Task input Start Marker

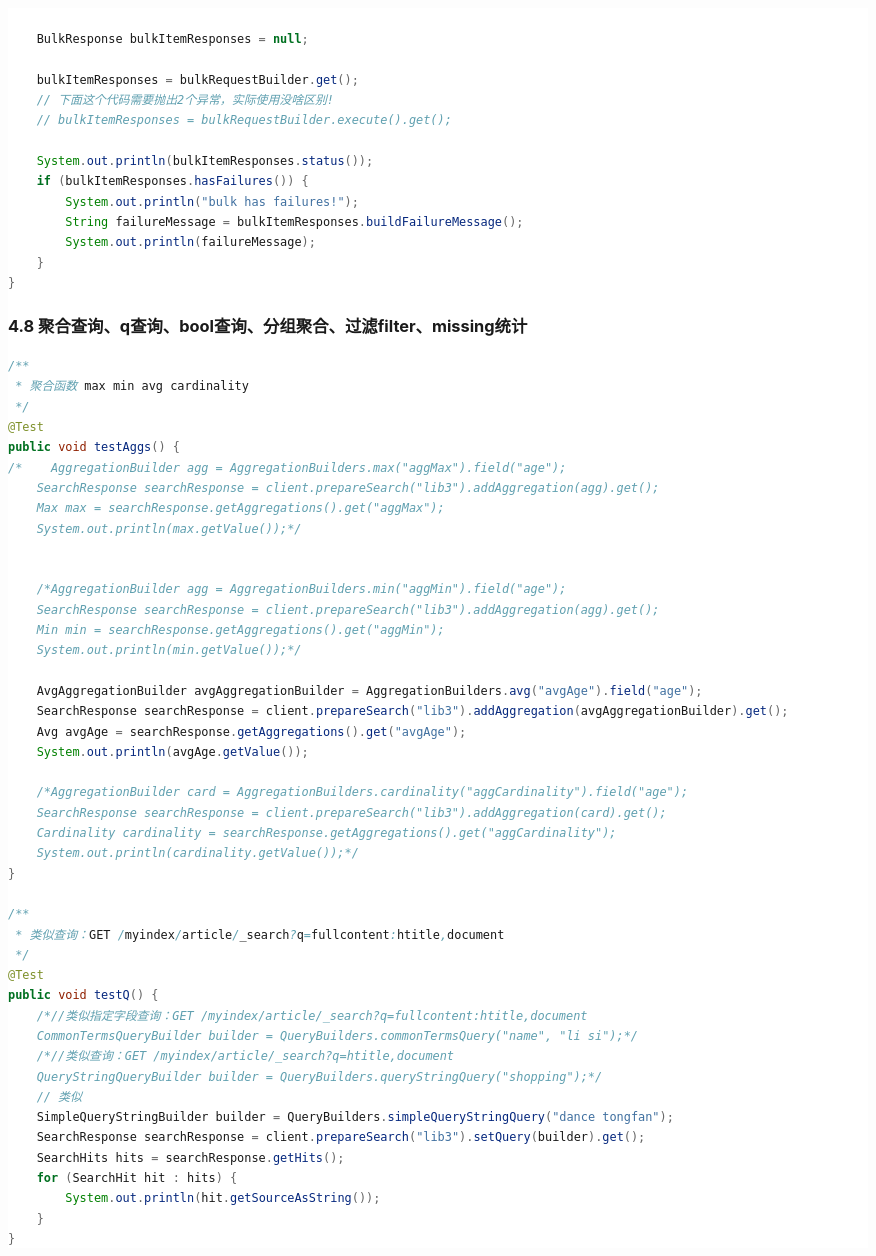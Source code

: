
 ```java

    BulkResponse bulkItemResponses = null;

    bulkItemResponses = bulkRequestBuilder.get();
    // 下面这个代码需要抛出2个异常，实际使用没啥区别!
    // bulkItemResponses = bulkRequestBuilder.execute().get();

    System.out.println(bulkItemResponses.status());
    if (bulkItemResponses.hasFailures()) {
        System.out.println("bulk has failures!");
        String failureMessage = bulkItemResponses.buildFailureMessage();
        System.out.println(failureMessage);
    }
}
```
### 4.8 聚合查询、q查询、bool查询、分组聚合、过滤filter、missing统计
```java
/**
 * 聚合函数 max min avg cardinality
 */
@Test
public void testAggs() {
/*    AggregationBuilder agg = AggregationBuilders.max("aggMax").field("age");
    SearchResponse searchResponse = client.prepareSearch("lib3").addAggregation(agg).get();
    Max max = searchResponse.getAggregations().get("aggMax");
    System.out.println(max.getValue());*/


    /*AggregationBuilder agg = AggregationBuilders.min("aggMin").field("age");
    SearchResponse searchResponse = client.prepareSearch("lib3").addAggregation(agg).get();
    Min min = searchResponse.getAggregations().get("aggMin");
    System.out.println(min.getValue());*/

    AvgAggregationBuilder avgAggregationBuilder = AggregationBuilders.avg("avgAge").field("age");
    SearchResponse searchResponse = client.prepareSearch("lib3").addAggregation(avgAggregationBuilder).get();
    Avg avgAge = searchResponse.getAggregations().get("avgAge");
    System.out.println(avgAge.getValue());

    /*AggregationBuilder card = AggregationBuilders.cardinality("aggCardinality").field("age");
    SearchResponse searchResponse = client.prepareSearch("lib3").addAggregation(card).get();
    Cardinality cardinality = searchResponse.getAggregations().get("aggCardinality");
    System.out.println(cardinality.getValue());*/
}

/**
 * 类似查询：GET /myindex/article/_search?q=fullcontent:htitle,document
 */
@Test
public void testQ() {
    /*//类似指定字段查询：GET /myindex/article/_search?q=fullcontent:htitle,document
    CommonTermsQueryBuilder builder = QueryBuilders.commonTermsQuery("name", "li si");*/
    /*//类似查询：GET /myindex/article/_search?q=htitle,document
    QueryStringQueryBuilder builder = QueryBuilders.queryStringQuery("shopping");*/
    // 类似
    SimpleQueryStringBuilder builder = QueryBuilders.simpleQueryStringQuery("dance tongfan");
    SearchResponse searchResponse = client.prepareSearch("lib3").setQuery(builder).get();
    SearchHits hits = searchResponse.getHits();
    for (SearchHit hit : hits) {
        System.out.println(hit.getSourceAsString());
    }
}
```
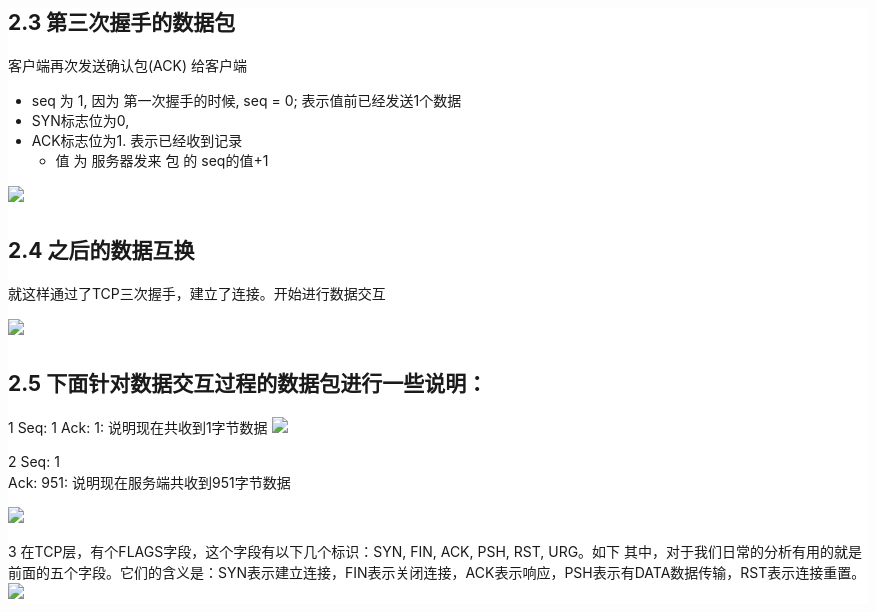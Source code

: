 ## 2.3 第三次握手的数据包

客户端再次发送确认包(ACK) 给客户端
- seq 为 1, 因为 第一次握手的时候, seq = 0; 表示值前已经发送1个数据
- SYN标志位为0,
- ACK标志位为1. 表示已经收到记录
    - 值 为 服务器发来 包 的 seq的值+1

![](https://img2018.cnblogs.com/blog/774327/201812/774327-20181216105102440-1450961874.png)

## 2.4 之后的数据互换 
就这样通过了TCP三次握手，建立了连接。开始进行数据交互

![](https://img2018.cnblogs.com/blog/774327/201812/774327-20181216112117277-377988567.png)

## 2.5 下面针对数据交互过程的数据包进行一些说明：
1
Seq: 1
Ack: 1: 说明现在共收到1字节数据
![](https://img2018.cnblogs.com/blog/774327/201812/774327-20181216112320086-467982290.png)

2
Seq: 1  
Ack: 951: 说明现在服务端共收到951字节数据

![](https://img2018.cnblogs.com/blog/774327/201812/774327-20181216112705306-1390447949.png)


3 
在TCP层，有个FLAGS字段，这个字段有以下几个标识：SYN, FIN, ACK, PSH, RST, URG。如下
其中，对于我们日常的分析有用的就是前面的五个字段。它们的含义是：SYN表示建立连接，FIN表示关闭连接，ACK表示响应，PSH表示有DATA数据传输，RST表示连接重置。
![](https://img2018.cnblogs.com/blog/774327/201812/774327-20181216113119425-2072328757.png)


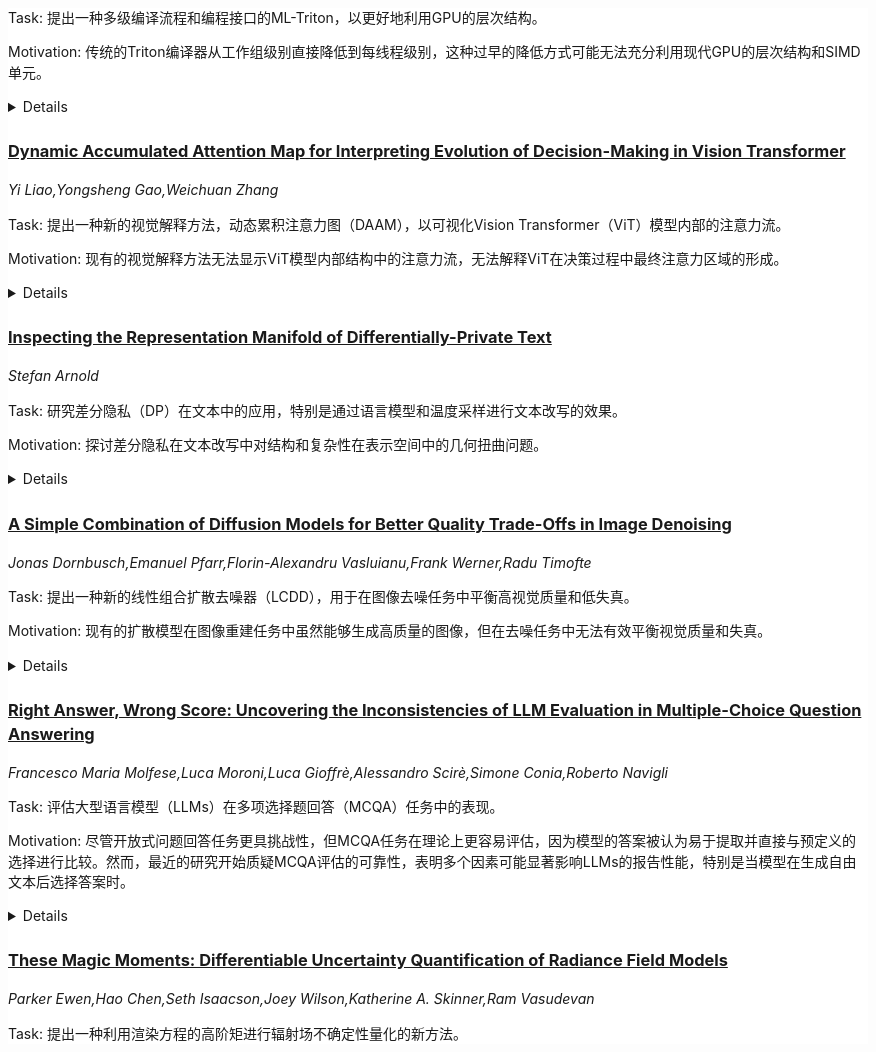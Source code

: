 Task: 提出一种多级编译流程和编程接口的ML-Triton，以更好地利用GPU的层次结构。

Motivation: 传统的Triton编译器从工作组级别直接降低到每线程级别，这种过早的降低方式可能无法充分利用现代GPU的层次结构和SIMD单元。

<details><summary>Details</summary></details>

### [Dynamic Accumulated Attention Map for Interpreting Evolution of Decision-Making in Vision Transformer](https://arxiv.org/abs/2503.14640)
*Yi Liao,Yongsheng Gao,Weichuan Zhang*

Task: 提出一种新的视觉解释方法，动态累积注意力图（DAAM），以可视化Vision Transformer（ViT）模型内部的注意力流。

Motivation: 现有的视觉解释方法无法显示ViT模型内部结构中的注意力流，无法解释ViT在决策过程中最终注意力区域的形成。

<details><summary>Details</summary></details>

### [Inspecting the Representation Manifold of Differentially-Private Text](https://arxiv.org/abs/2503.14991)
*Stefan Arnold*

Task: 研究差分隐私（DP）在文本中的应用，特别是通过语言模型和温度采样进行文本改写的效果。

Motivation: 探讨差分隐私在文本改写中对结构和复杂性在表示空间中的几何扭曲问题。

<details><summary>Details</summary></details>

### [A Simple Combination of Diffusion Models for Better Quality Trade-Offs in Image Denoising](https://arxiv.org/abs/2503.14654)
*Jonas Dornbusch,Emanuel Pfarr,Florin-Alexandru Vasluianu,Frank Werner,Radu Timofte*

Task: 提出一种新的线性组合扩散去噪器（LCDD），用于在图像去噪任务中平衡高视觉质量和低失真。

Motivation: 现有的扩散模型在图像重建任务中虽然能够生成高质量的图像，但在去噪任务中无法有效平衡视觉质量和失真。

<details><summary>Details</summary></details>

### [Right Answer, Wrong Score: Uncovering the Inconsistencies of LLM Evaluation in Multiple-Choice Question Answering](https://arxiv.org/abs/2503.14996)
*Francesco Maria Molfese,Luca Moroni,Luca Gioffrè,Alessandro Scirè,Simone Conia,Roberto Navigli*

Task: 评估大型语言模型（LLMs）在多项选择题回答（MCQA）任务中的表现。

Motivation: 尽管开放式问题回答任务更具挑战性，但MCQA任务在理论上更容易评估，因为模型的答案被认为易于提取并直接与预定义的选择进行比较。然而，最近的研究开始质疑MCQA评估的可靠性，表明多个因素可能显著影响LLMs的报告性能，特别是当模型在生成自由文本后选择答案时。

<details><summary>Details</summary></details>

### [These Magic Moments: Differentiable Uncertainty Quantification of Radiance Field Models](https://arxiv.org/abs/2503.14665)
*Parker Ewen,Hao Chen,Seth Isaacson,Joey Wilson,Katherine A. Skinner,Ram Vasudevan*

Task: 提出一种利用渲染方程的高阶矩进行辐射场不确定性量化的新方法。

Task input End Marker

• Work to be completed: The answer must be a word-for-word copy of all the entries, containing no pictures.

• The answer:
Source code

:
 ```java

    BulkResponse bulkItemResponses = null;

    bulkItemResponses = bulkRequestBuilder.get();
    // 下面这个代码需要抛出2个异常，实际使用没啥区别!
    // bulkItemResponses = bulkRequestBuilder.execute().get();

    System.out.println(bulkItemResponses.status());
    if (bulkItemResponses.hasFailures()) {
        System.out.println("bulk has failures!");
        String failureMessage = bulkItemResponses.buildFailureMessage();
        System.out.println(failureMessage);
    }
}
```
### 4.8 聚合查询、q查询、bool查询、分组聚合、过滤filter、missing统计
```java
/**
 * 聚合函数 max min avg cardinality
 */
@Test
public void testAggs() {
/*    AggregationBuilder agg = AggregationBuilders.max("aggMax").field("age");
    SearchResponse searchResponse = client.prepareSearch("lib3").addAggregation(agg).get();
    Max max = searchResponse.getAggregations().get("aggMax");
    System.out.println(max.getValue());*/


    /*AggregationBuilder agg = AggregationBuilders.min("aggMin").field("age");
    SearchResponse searchResponse = client.prepareSearch("lib3").addAggregation(agg).get();
    Min min = searchResponse.getAggregations().get("aggMin");
    System.out.println(min.getValue());*/

    AvgAggregationBuilder avgAggregationBuilder = AggregationBuilders.avg("avgAge").field("age");
    SearchResponse searchResponse = client.prepareSearch("lib3").addAggregation(avgAggregationBuilder).get();
    Avg avgAge = searchResponse.getAggregations().get("avgAge");
    System.out.println(avgAge.getValue());

    /*AggregationBuilder card = AggregationBuilders.cardinality("aggCardinality").field("age");
    SearchResponse searchResponse = client.prepareSearch("lib3").addAggregation(card).get();
    Cardinality cardinality = searchResponse.getAggregations().get("aggCardinality");
    System.out.println(cardinality.getValue());*/
}

/**
 * 类似查询：GET /myindex/article/_search?q=fullcontent:htitle,document
 */
@Test
public void testQ() {
    /*//类似指定字段查询：GET /myindex/article/_search?q=fullcontent:htitle,document
    CommonTermsQueryBuilder builder = QueryBuilders.commonTermsQuery("name", "li si");*/
    /*//类似查询：GET /myindex/article/_search?q=htitle,document
    QueryStringQueryBuilder builder = QueryBuilders.queryStringQuery("shopping");*/
    // 类似
    SimpleQueryStringBuilder builder = QueryBuilders.simpleQueryStringQuery("dance tongfan");
    SearchResponse searchResponse = client.prepareSearch("lib3").setQuery(builder).get();
    SearchHits hits = searchResponse.getHits();
    for (SearchHit hit : hits) {
        System.out.println(hit.getSourceAsString());
    }
}
```
Source code

: ## 2.3 第三次握手的数据包

客户端再次发送确认包(ACK) 给客户端
- seq 为 1, 因为 第一次握手的时候, seq = 0; 表示值前已经发送1个数据
- SYN标志位为0,
- ACK标志位为1. 表示已经收到记录
    - 值 为 服务器发来 包 的 seq的值+1

![](https://img2018.cnblogs.com/blog/774327/201812/774327-20181216105102440-1450961874.png)

## 2.4 之后的数据互换 
就这样通过了TCP三次握手，建立了连接。开始进行数据交互

![](https://img2018.cnblogs.com/blog/774327/201812/774327-20181216112117277-377988567.png)

## 2.5 下面针对数据交互过程的数据包进行一些说明：
1
Seq: 1
Ack: 1: 说明现在共收到1字节数据
![](https://img2018.cnblogs.com/blog/774327/201812/774327-20181216112320086-467982290.png)

2
Seq: 1  
Ack: 951: 说明现在服务端共收到951字节数据

![](https://img2018.cnblogs.com/blog/774327/201812/774327-20181216112705306-1390447949.png)


3 
在TCP层，有个FLAGS字段，这个字段有以下几个标识：SYN, FIN, ACK, PSH, RST, URG。如下
其中，对于我们日常的分析有用的就是前面的五个字段。它们的含义是：SYN表示建立连接，FIN表示关闭连接，ACK表示响应，PSH表示有DATA数据传输，RST表示连接重置。
![](https://img2018.cnblogs.com/blog/774327/201812/774327-20181216113119425-2072328757.png)


Source code

: Task: 提出一种多级编译流程和编程接口的ML-Triton，以更好地利用GPU的层次结构。

Motivation: 传统的Triton编译器从工作组级别直接降低到每线程级别，这种过早的降低方式可能无法充分利用现代GPU的层次结构和SIMD单元。

<details><summary>Details</summary></details>

### [Dynamic Accumulated Attention Map for Interpreting Evolution of Decision-Making in Vision Transformer](https://arxiv.org/abs/2503.14640)
*Yi Liao,Yongsheng Gao,Weichuan Zhang*

Task: 提出一种新的视觉解释方法，动态累积注意力图（DAAM），以可视化Vision Transformer（ViT）模型内部的注意力流。

Motivation: 现有的视觉解释方法无法显示ViT模型内部结构中的注意力流，无法解释ViT在决策过程中最终注意力区域的形成。

<details><summary>Details</summary></details>

### [Inspecting the Representation Manifold of Differentially-Private Text](https://arxiv.org/abs/2503.14991)
*Stefan Arnold*

Task: 研究差分隐私（DP）在文本中的应用，特别是通过语言模型和温度采样进行文本改写的效果。

Motivation: 探讨差分隐私在文本改写中对结构和复杂性在表示空间中的几何扭曲问题。

<details><summary>Details</summary></details>

### [A Simple Combination of Diffusion Models for Better Quality Trade-Offs in Image Denoising](https://arxiv.org/abs/2503.14654)
*Jonas Dornbusch,Emanuel Pfarr,Florin-Alexandru Vasluianu,Frank Werner,Radu Timofte*

Task: 提出一种新的线性组合扩散去噪器（LCDD），用于在图像去噪任务中平衡高视觉质量和低失真。

Motivation: 现有的扩散模型在图像重建任务中虽然能够生成高质量的图像，但在去噪任务中无法有效平衡视觉质量和失真。

<details><summary>Details</summary></details>

### [Right Answer, Wrong Score: Uncovering the Inconsistencies of LLM Evaluation in Multiple-Choice Question Answering](https://arxiv.org/abs/2503.14996)
*Francesco Maria Molfese,Luca Moroni,Luca Gioffrè,Alessandro Scirè,Simone Conia,Roberto Navigli*

Task: 评估大型语言模型（LLMs）在多项选择题回答（MCQA）任务中的表现。

Motivation: 尽管开放式问题回答任务更具挑战性，但MCQA任务在理论上更容易评估，因为模型的答案被认为易于提取并直接与预定义的选择进行比较。然而，最近的研究开始质疑MCQA评估的可靠性，表明多个因素可能显著影响LLMs的报告性能，特别是当模型在生成自由文本后选择答案时。

<details><summary>Details</summary></details>

### [These Magic Moments: Differentiable Uncertainty Quantification of Radiance Field Models](https://arxiv.org/abs/2503.14665)
*Parker Ewen,Hao Chen,Seth Isaacson,Joey Wilson,Katherine A. Skinner,Ram Vasudevan*

Task: 提出一种利用渲染方程的高阶矩进行辐射场不确定性量化的新方法。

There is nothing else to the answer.